The country’s participation at the Men’s Afrobasket Championship in Kigali, Rwanda and Yaoundé, Cameroon in 2021, which was approved by the Sports Ministry but funded by members of the NBBF board is yet to be settled by the Ministry.

Efforts to get the corporate bodies to support the various national teams as was the case in the past before the 2021 crisis has been met with a very cold shoulder.

These multi national companies have blamed the constant government policy summersault and interference as one of the major reasons behind their lukewarm attitude towards the NBBF and it’s various properties and projects.

Another reason advanced by these corporate organisations is the poor global economic climate.

In November last year, board members of the NBBF practically emptied their pockets to conclude the 2021 Premier League Season with the staging of the highly successful NBBF Premier League Final 8 in Lagos.

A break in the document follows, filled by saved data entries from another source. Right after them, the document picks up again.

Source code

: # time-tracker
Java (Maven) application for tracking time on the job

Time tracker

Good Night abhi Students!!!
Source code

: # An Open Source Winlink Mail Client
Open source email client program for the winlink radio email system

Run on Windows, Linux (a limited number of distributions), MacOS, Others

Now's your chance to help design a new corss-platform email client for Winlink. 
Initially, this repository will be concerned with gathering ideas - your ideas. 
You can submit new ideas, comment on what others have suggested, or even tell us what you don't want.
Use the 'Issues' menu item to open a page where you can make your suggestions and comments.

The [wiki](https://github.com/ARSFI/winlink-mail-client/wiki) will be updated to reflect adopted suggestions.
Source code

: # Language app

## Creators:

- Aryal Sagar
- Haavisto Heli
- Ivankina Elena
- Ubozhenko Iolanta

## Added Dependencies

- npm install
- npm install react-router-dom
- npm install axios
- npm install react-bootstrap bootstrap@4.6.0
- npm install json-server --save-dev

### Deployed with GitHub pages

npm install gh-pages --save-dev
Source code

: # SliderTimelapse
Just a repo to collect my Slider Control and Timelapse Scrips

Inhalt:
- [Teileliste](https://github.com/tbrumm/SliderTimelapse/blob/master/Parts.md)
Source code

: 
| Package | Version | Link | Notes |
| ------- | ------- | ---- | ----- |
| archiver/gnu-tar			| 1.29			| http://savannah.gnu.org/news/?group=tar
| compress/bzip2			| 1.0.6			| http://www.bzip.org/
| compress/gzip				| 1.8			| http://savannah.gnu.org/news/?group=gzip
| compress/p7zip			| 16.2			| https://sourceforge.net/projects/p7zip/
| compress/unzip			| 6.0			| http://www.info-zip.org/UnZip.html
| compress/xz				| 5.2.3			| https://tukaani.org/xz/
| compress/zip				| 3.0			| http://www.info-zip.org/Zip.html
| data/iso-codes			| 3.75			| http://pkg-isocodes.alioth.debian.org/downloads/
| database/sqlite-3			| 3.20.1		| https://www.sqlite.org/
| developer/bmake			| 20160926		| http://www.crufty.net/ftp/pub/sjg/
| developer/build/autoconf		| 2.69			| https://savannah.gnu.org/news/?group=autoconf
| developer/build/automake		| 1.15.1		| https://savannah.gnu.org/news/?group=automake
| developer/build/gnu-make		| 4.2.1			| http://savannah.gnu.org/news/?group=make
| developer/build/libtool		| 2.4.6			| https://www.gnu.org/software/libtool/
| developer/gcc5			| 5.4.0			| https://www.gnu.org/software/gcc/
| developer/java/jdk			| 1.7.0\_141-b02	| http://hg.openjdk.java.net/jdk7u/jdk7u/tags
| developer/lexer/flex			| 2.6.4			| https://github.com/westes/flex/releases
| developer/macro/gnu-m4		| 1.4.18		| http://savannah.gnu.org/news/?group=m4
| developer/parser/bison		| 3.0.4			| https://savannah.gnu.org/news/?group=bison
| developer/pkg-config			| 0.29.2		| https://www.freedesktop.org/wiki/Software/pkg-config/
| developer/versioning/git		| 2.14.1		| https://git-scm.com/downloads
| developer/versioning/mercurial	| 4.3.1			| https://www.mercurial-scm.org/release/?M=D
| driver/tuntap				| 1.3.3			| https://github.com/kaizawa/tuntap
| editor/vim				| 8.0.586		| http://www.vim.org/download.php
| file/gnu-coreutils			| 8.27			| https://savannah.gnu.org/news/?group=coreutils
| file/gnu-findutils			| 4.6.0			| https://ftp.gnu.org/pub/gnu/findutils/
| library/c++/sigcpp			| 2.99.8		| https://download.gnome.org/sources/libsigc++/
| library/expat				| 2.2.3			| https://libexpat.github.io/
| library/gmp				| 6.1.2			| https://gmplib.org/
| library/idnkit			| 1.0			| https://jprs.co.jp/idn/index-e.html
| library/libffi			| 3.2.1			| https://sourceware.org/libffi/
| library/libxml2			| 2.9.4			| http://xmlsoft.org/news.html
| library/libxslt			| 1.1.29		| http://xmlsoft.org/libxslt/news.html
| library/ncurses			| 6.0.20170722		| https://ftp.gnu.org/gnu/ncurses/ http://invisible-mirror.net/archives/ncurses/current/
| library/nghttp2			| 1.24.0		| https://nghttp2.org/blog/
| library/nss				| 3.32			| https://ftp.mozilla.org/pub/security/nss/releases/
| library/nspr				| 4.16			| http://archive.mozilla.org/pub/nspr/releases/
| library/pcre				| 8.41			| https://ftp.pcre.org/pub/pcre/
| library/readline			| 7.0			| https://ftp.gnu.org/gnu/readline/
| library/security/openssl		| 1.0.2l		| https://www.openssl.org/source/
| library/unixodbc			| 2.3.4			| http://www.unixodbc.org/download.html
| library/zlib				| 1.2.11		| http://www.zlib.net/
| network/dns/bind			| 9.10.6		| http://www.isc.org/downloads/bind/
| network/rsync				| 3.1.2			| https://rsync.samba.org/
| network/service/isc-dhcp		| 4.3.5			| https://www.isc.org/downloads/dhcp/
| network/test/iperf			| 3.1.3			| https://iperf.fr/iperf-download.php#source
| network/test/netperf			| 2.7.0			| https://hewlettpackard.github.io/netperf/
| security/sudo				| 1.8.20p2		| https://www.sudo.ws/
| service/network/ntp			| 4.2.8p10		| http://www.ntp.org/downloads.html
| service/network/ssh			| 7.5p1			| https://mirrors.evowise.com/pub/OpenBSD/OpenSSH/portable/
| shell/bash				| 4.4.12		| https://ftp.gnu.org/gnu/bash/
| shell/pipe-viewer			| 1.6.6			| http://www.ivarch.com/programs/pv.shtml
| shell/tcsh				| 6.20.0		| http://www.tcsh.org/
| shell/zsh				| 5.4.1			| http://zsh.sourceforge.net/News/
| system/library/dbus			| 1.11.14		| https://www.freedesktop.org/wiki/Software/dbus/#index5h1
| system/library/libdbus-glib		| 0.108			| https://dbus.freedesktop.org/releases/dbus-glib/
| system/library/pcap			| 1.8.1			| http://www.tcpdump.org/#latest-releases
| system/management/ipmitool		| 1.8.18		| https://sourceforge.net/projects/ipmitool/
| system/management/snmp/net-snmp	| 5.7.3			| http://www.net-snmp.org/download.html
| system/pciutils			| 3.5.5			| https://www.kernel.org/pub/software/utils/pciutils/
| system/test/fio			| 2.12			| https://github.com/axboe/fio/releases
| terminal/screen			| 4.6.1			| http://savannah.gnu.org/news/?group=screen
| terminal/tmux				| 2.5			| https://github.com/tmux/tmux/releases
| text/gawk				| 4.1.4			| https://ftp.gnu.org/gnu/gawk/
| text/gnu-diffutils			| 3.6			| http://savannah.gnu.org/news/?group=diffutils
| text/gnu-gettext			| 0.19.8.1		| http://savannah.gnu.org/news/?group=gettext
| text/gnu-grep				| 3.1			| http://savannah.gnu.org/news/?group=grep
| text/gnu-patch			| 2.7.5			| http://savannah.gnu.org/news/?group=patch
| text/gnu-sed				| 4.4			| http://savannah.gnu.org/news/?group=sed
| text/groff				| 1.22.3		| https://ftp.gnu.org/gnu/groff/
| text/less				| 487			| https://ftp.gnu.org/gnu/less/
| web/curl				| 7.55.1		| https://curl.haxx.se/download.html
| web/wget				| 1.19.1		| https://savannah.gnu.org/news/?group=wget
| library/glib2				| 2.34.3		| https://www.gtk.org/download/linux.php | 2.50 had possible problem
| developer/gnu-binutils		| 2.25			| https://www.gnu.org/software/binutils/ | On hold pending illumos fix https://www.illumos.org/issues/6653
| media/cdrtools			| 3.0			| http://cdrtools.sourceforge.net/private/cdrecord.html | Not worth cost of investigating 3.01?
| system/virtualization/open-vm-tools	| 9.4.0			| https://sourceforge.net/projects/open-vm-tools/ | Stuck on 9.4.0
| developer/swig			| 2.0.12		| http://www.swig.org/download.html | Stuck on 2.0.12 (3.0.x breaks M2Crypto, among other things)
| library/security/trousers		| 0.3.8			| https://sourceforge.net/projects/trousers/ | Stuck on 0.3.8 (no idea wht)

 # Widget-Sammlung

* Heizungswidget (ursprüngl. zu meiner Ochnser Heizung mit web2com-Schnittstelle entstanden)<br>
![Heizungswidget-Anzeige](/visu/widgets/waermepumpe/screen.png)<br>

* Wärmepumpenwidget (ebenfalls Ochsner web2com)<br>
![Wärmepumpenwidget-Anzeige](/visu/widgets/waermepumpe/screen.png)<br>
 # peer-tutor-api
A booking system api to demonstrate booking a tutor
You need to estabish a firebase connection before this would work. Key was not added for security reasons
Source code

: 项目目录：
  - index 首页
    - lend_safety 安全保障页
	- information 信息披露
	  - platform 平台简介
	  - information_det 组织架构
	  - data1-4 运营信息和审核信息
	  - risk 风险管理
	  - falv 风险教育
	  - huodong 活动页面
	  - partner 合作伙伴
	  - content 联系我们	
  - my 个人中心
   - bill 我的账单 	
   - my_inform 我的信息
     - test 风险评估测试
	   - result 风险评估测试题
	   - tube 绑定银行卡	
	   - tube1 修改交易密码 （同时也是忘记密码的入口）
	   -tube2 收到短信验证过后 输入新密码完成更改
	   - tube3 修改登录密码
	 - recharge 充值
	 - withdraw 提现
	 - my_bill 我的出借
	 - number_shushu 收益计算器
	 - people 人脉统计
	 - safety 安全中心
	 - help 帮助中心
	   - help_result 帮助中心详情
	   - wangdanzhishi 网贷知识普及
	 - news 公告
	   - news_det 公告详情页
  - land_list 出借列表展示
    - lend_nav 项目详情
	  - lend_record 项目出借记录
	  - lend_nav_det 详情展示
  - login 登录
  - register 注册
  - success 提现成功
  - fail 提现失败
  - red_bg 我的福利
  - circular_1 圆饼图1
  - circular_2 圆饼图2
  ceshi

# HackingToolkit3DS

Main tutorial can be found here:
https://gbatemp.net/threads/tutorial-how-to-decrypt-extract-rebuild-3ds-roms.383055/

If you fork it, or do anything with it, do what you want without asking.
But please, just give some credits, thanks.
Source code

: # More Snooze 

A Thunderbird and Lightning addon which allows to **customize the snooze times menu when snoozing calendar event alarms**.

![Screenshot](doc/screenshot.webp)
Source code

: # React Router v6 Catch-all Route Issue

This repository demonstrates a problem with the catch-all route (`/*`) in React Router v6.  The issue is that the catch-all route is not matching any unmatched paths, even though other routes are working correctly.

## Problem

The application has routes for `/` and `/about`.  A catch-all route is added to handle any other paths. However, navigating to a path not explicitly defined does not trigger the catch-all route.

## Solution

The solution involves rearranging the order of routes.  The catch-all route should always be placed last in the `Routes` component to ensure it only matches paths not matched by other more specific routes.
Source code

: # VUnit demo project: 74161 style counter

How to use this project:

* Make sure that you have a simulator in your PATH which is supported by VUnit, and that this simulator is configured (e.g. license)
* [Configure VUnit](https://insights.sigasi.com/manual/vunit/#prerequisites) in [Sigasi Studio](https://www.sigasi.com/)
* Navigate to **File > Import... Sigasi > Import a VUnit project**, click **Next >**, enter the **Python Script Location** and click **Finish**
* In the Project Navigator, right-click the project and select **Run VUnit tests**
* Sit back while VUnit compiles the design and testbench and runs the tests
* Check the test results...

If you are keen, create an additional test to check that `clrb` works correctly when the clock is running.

The state finals and the six Zonal finals of the NBBF TotalEnergies Division 2 play-offs were successfully staged in Yola, Owerri, Port Harcourt, Jos and Osogbo. The Federation bore the cost as the sponsors promised to make funds available this year.

The NBBF board is likely to meet in the first week of February to map out the way forward in this difficult corner the national teams have been boxed into and also to jump start all the four national leagues.

The two reports of the ad-hoc Committees set up by the Federation to look into possible review of the 2019 NBBF constitution and the peace and reconciliation committee will be x-rayed at the board meeting.